Navajo Nation hosts Human Trafficking Awareness Walk
Jan 27, 2022, 11:04 AM
WINDOW ROCK, Arizona — On Monday, the Navajo Nation Council hosted a ‘Human Trafficking Awareness Walk.’ The walk was intended to bring awareness to human trafficking, and the search for missing or murdered Navajo people across the United States.
A press release from the Navajo Nation described the walk on Monday.
Thirty people joined Councilmembers; Council Delegate Amber Kanazbah Crotty, Madam Chair Eugenia Charles-Newton, Council Delegate Charlaine Tso, and Council Delegate Nathaniel Brown.
The walk spanned two miles from the Navajo Nation Museum to the Council Chambers.
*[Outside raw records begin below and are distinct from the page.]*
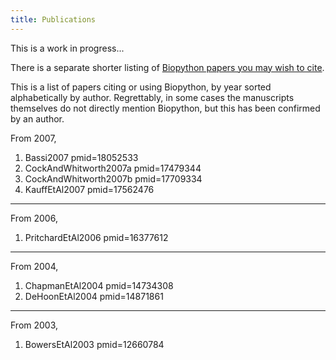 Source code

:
 ```yaml
---
title: Publications
---
```


This is a work in progress...

There is a separate shorter listing of [Biopython papers you may wish to
cite](Documentation#Papers "wikilink").

This is a list of papers citing or using Biopython, by year sorted
alphabetically by author. Regrettably, in some cases the manuscripts
themselves do not directly mention Biopython, but this has been
confirmed by an author.

From 2007, <biblio>

1.  Bassi2007 pmid=18052533
2.  CockAndWhitworth2007a pmid=17479344
3.  CockAndWhitworth2007b pmid=17709334
4.  KauffEtAl2007 pmid=17562476

</biblio>

------------------------------------------------------------------------

From 2006, <biblio>

1.  PritchardEtAl2006 pmid=16377612

</biblio>

------------------------------------------------------------------------

From 2004, <biblio>

1.  ChapmanEtAl2004 pmid=14734308
2.  DeHoonEtAl2004 pmid=14871861

</biblio>

------------------------------------------------------------------------

From 2003, <biblio>

1.  BowersEtAl2003 pmid=12660784

</biblio>

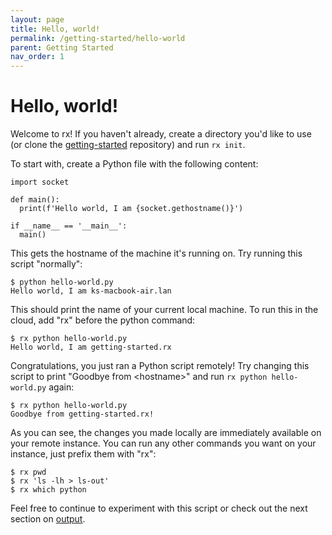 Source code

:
 ```yaml
---
layout: page
title: Hello, world!
permalink: /getting-started/hello-world
parent: Getting Started
nav_order: 1
---
```


# Hello, world!

Welcome to rx! If you haven't already, create a directory you'd like to use
(or clone the [getting-started](https://github.com/run-rx/getting-started)
repository) and run `rx init`.

To start with, create a Python file with the following content:

    import socket

    def main():
      print(f'Hello world, I am {socket.gethostname()}')

    if __name__ == '__main__':
      main()

This gets the hostname of the machine it's running on. Try running this script
"normally":

    $ python hello-world.py
    Hello world, I am ks-macbook-air.lan

This should print the name of your current local machine. To run this in the
cloud, add "rx" before the python command:

    $ rx python hello-world.py
    Hello world, I am getting-started.rx

Congratulations, you just ran a Python script remotely! Try changing this
script to print "Goodbye from &lt;hostname&gt;" and run `rx python hello-world.py` again:

    $ rx python hello-world.py
    Goodbye from getting-started.rx!

As you can see, the changes you made locally are immediately available on your
remote instance. You can run any other commands you want on your instance, just
prefix them with "rx":

    $ rx pwd
    $ rx 'ls -lh > ls-out'
    $ rx which python

Feel free to continue to experiment with this script or check out the next
section on [output](/getting-started/output).
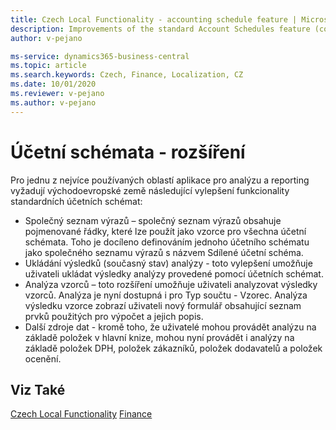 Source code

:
 ```yaml
---
title: Czech Local Functionality - accounting schedule feature | Microsoft Docs
description: Improvements of the standard Account Schedules feature (common list of expressions, saving results, formulas drill-down, additional data sources).
author: v-pejano

ms-service: dynamics365-business-central
ms.topic: article
ms.search.keywords: Czech, Finance, Localization, CZ
ms.date: 10/01/2020
ms.reviewer: v-pejano
ms.author: v-pejano
---
```


# Účetní schémata - rozšíření  

Pro jednu z nejvíce používaných oblastí aplikace pro analýzu a reporting vyžadují východoevropské země následující vylepšení funkcionality standardních účetních schémat:
- Společný seznam výrazů – společný seznam výrazů obsahuje pojmenované řádky, které lze použít jako vzorce pro všechna účetní schémata. Toho je docíleno definováním jednoho účetního schématu jako společného seznamu výrazů s názvem Sdílené účetní schéma.
- Ukládání výsledků (současný stav) analýzy - toto vylepšení umožňuje uživateli ukládat výsledky analýzy provedené pomocí účetních schémat.
- Analýza vzorců – toto rozšíření umožňuje uživateli analyzovat výsledky vzorců. Analýza je nyní dostupná i pro Typ součtu - Vzorec. Analýza výsledku vzorce zobrazí uživateli nový formulář obsahující seznam prvků použitých pro výpočet a jejich popis.
- Další zdroje dat - kromě toho, že uživatelé mohou provádět analýzu na základě položek v hlavní knize, mohou nyní provádět i analýzy na základě položek DPH, položek zákazníků, položek dodavatelů a položek ocenění.

## Viz Také

[Czech Local Functionality](czech-local-functionality.md)
[Finance](finance.md)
It concluded with a press conference where the hosts of the march spoke.
Speakers noted the high numbers of Native American people, and especially women, who go missing and who are trafficked.
Native Americans disproportionately effected by human trafficking
The United States Justice Department shared that an average of 40% of women involved in sex trafficking identified as Native American from the US or Canada, despite representing 10% or less of the population in the areas surveyed.
Council Delegate Crotty explained the purpose of the walk.
This walk allows us to talk about human trafficking, women trapped in man camps, and the violence that comes with it. We need to break the silence of the victims and uplift the voices of our survivors.
Council Delegate Brown was appointed by Governor Doug Ducey to Arizona’s Human Trafficking Council.
Brown said on Monday, “In the Navajo language, there is no word for human trafficking. Our communities are trying to understand what it is, so we must continue to have conversations about how global problems impact us at home on the Navajo Nation.”